Con empanizado y miel de caña, Moxos apuesta al dulce natural

Familias indígenas crean productos alternativos al azúcar, sólo requieren el néctar natural proveniente de los cañaverales.
domingo, 11 de agosto de 2019 · 00:04

Madeleyne Aguilar A. /San Ignacio de Moxos

Empanizado, miel, jalea y caramelos de caña  son algunas de las alternativas al azúcar  que se producen artesanalmente en  Mercedes del Apere. Estas delicias, que no contienen ningún saborizante artificial, se elaboran gracias a un trapiche que el Centro de Investigación y Promoción del Campesinado (Cipca) aportó a las comunidades del  Territorio Indígena Multiétnico en San Ignacio de Moxos.

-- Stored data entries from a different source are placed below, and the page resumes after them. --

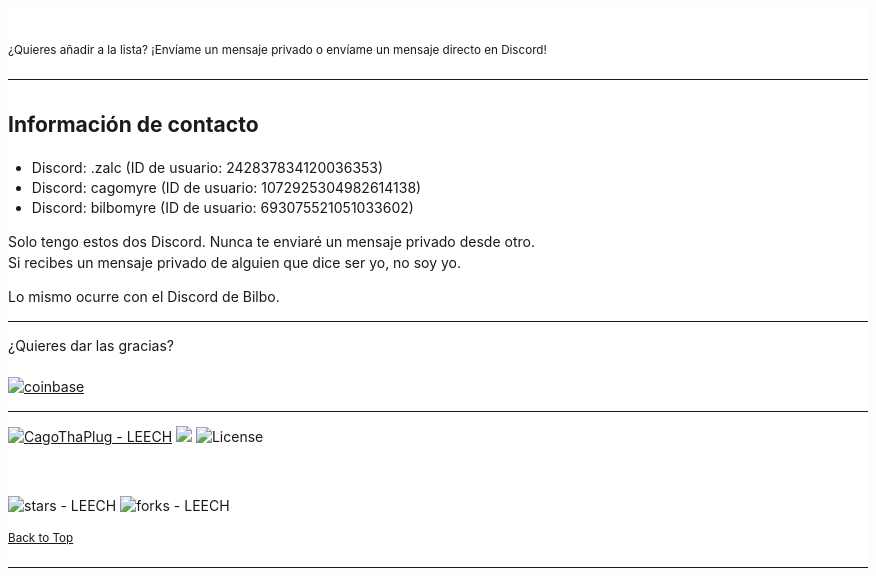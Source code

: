 <br>

<sup> ¿Quieres añadir a la lista? ¡Envíame un mensaje privado o envíame un mensaje directo en Discord! </sup>

---

## Información de contacto

- Discord: .zalc (ID de usuario: 242837834120036353)
- Discord: cagomyre (ID de usuario: 1072925304982614138)
- Discord: bilbomyre (ID de usuario: 693075521051033602)

Solo tengo estos dos Discord. Nunca te enviaré un mensaje privado desde otro. <br> Si recibes un mensaje privado de alguien que dice ser yo, no soy yo.

Lo mismo ocurre con el Discord de Bilbo.

---

¿Quieres dar las gracias?
<br>
<br>
[![coinbase](https://img.shields.io/badge/Donate-Coinbase-blue.svg)](https://commerce.coinbase.com/checkout/57579fb4-002e-4a2a-a4a3-a1cf523c2dfd)

---

[![CagoThaPlug - LEECH](https://img.shields.io/static/v1?label=CagoThaPlug&message=LEECH&color=grey&logo=github)](https://github.com/CagoThaPlug/LEECH "Go to GitHub repo")
![](https://komarev.com/ghpvc/?username=CagoThaPlug&label=PROFILEVIEWS)
![License](https://img.shields.io/badge/License-BSD--3--Clause_license-grey)

<br>
    
![stars - LEECH](https://img.shields.io/github/stars/CagoThaPlug/LEECH?style=social)
![forks - LEECH](https://img.shields.io/github/forks/CagoThaPlug/LEECH?style=social)


<sup>[Back to Top](#table-of-contents)</sup>

---
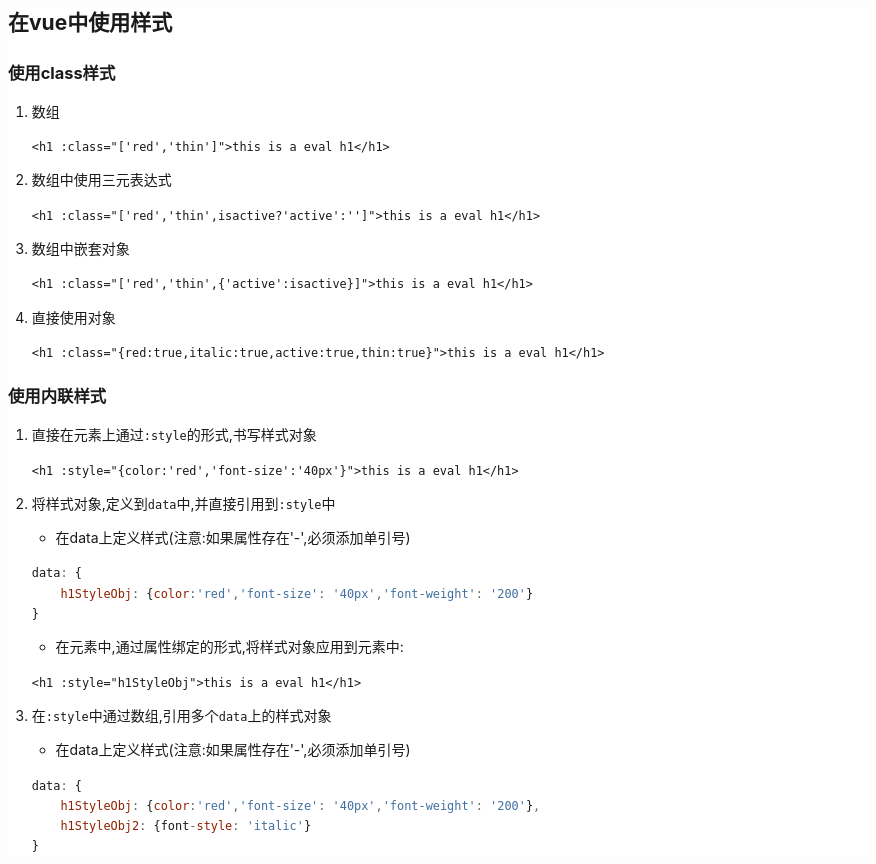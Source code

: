 
## 在vue中使用样式

### 使用class样式

1. 数组

   ```markup
   <h1 :class="['red','thin']">this is a eval h1</h1>
   ```

2. 数组中使用三元表达式

   ```markup
   <h1 :class="['red','thin',isactive?'active':'']">this is a eval h1</h1>
   ```

3. 数组中嵌套对象

   ```markup
   <h1 :class="['red','thin',{'active':isactive}]">this is a eval h1</h1>
   ```

4. 直接使用对象

   ```markup
   <h1 :class="{red:true,italic:true,active:true,thin:true}">this is a eval h1</h1>
   ```

### 使用内联样式

1. 直接在元素上通过`:style`的形式,书写样式对象

   ```markup
   <h1 :style="{color:'red','font-size':'40px'}">this is a eval h1</h1>
   ```

2. 将样式对象,定义到`data`中,并直接引用到`:style`中

   * 在data上定义样式\(注意:如果属性存在'-',必须添加单引号\)

   ```javascript
   data: {
       h1StyleObj: {color:'red','font-size': '40px','font-weight': '200'}
   }
   ```

   * 在元素中,通过属性绑定的形式,将样式对象应用到元素中:

   ```markup
   <h1 :style="h1StyleObj">this is a eval h1</h1>
   ```

3. 在`:style`中通过数组,引用多个`data`上的样式对象

   * 在data上定义样式\(注意:如果属性存在'-',必须添加单引号\)

   ```javascript
   data: {
       h1StyleObj: {color:'red','font-size': '40px','font-weight': '200'},
       h1StyleObj2: {font-style: 'italic'}
   }
   ```
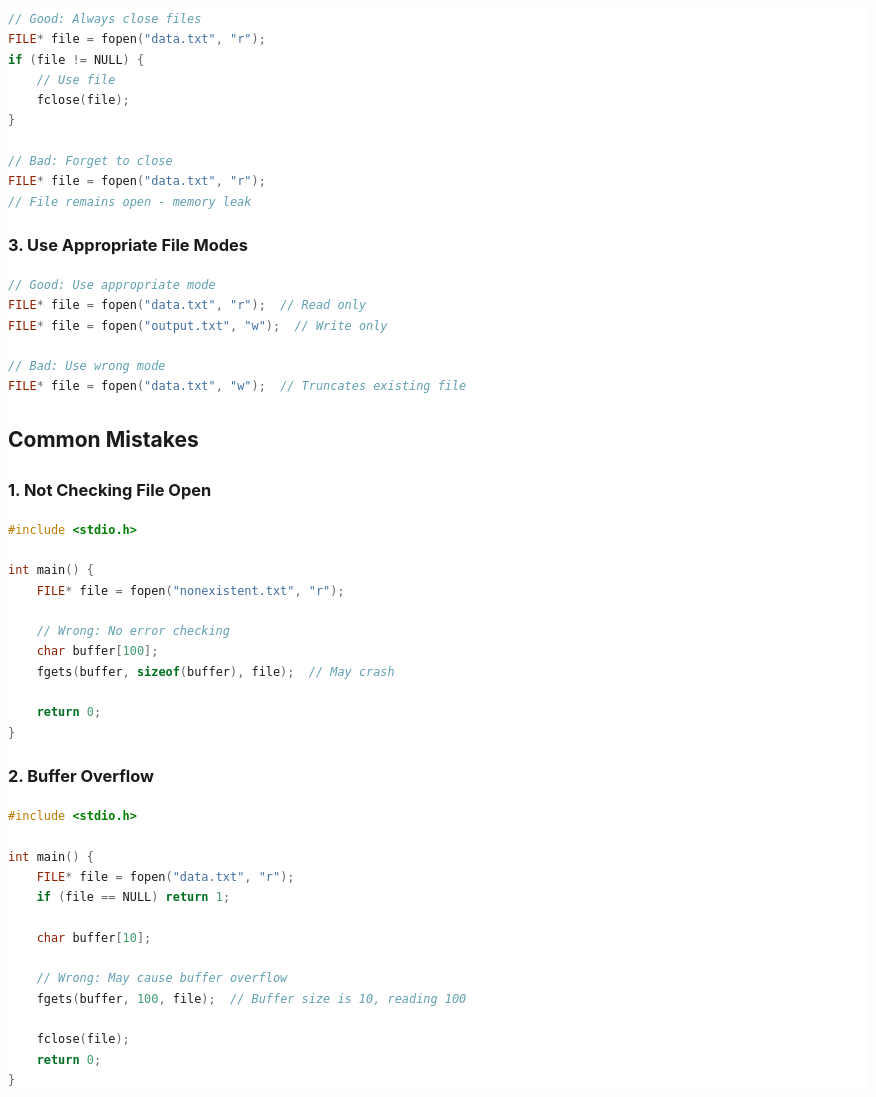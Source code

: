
 ```c
// Good: Always close files
FILE* file = fopen("data.txt", "r");
if (file != NULL) {
    // Use file
    fclose(file);
}

// Bad: Forget to close
FILE* file = fopen("data.txt", "r");
// File remains open - memory leak
```

### 3. **Use Appropriate File Modes**

```c
// Good: Use appropriate mode
FILE* file = fopen("data.txt", "r");  // Read only
FILE* file = fopen("output.txt", "w");  // Write only

// Bad: Use wrong mode
FILE* file = fopen("data.txt", "w");  // Truncates existing file
```

## Common Mistakes

### 1. **Not Checking File Open**

```c
#include <stdio.h>

int main() {
    FILE* file = fopen("nonexistent.txt", "r");
    
    // Wrong: No error checking
    char buffer[100];
    fgets(buffer, sizeof(buffer), file);  // May crash
    
    return 0;
}
```

### 2. **Buffer Overflow**

```c
#include <stdio.h>

int main() {
    FILE* file = fopen("data.txt", "r");
    if (file == NULL) return 1;
    
    char buffer[10];
    
    // Wrong: May cause buffer overflow
    fgets(buffer, 100, file);  // Buffer size is 10, reading 100
    
    fclose(file);
    return 0;
}
```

“La mayoría de nuestros clientes son ganaderos. Compran el empanizado (pasta de caña) y lo llevan para su familia. A veces no hay azúcar y  usan esto. También lo ponen  al pan como mermelada. La miel  sirve  para endulzar  el té o el refresco”, explica la productora Mirtha Caumol.

El proceso

La producción comienza cuando los kilos de caña provenientes de las chacras son triturados con el trapiche. Así se obtiene un caldo que es vaciado en grandes recipientes hondos. 

Ese néctar es llevado a los hornos  para  que cuaje.  En diferentes puntos de ese proceso se va separando el líquido para elaborar varios productos. Por ejemplo, cuando es colado por una tela se obtiene la  jalea o el endulzado.

 La caña   de azúcar se recoge justo antes de que florezca.

 “Mientras hierve el caldo en la paila nosotros debemos descachazar para que no quede sucio. Sacamos  eso a un  balde  y lo que queda ya es  la miel”, explica Miriam Guzmán, mientras trabaja .

Para obtener empanizado, una especie de chancaca, el caldo debe  cuajar aproximadamente por cinco  horas. Entonces los trabajadores baten el líquido con unas palas artesanales. Después lo vierten en moldes hechos de madera que están diseñados para un desmolde rápido y fácil.

La  jalea  es uno de los productos de los  cañaverales.

Los únicos elementos que se usan para producirlo son: el jugo de la caña  y un poco de agua que se vierte en tutuma.

Nada es desperdiciado, incluso  los residuos, tras  dar forma al empanizado, son usados para endulzar los alimentos de las familias . La jalea también se vende  en palitos cubiertos y  con la masa se forman pastillas de caramelo artesanal.

El caldo  se pone a fuego hasta que cuaje, luego se bate.

Los clientes de los dulces  naturales provienen de diversos sectores. “Viene gente de San Ignacio, de  Perú, gente del pueblo El desengaño”, comenta la productora  Cristina Muiba, quien es ayudada por niños de la comunidad en todo el proceso. Los recompensa con pedazos de empanizado.

  Soledad Enríquez, técnica de Cipca,  explica que  se obtienen   146 litros de caldo  de aproximadamente 400 kilos de caña.  Con él, se produce 30 empanizados, que venderán  a  15 bolivianos el kilo. El  litro de miel cuesta 20.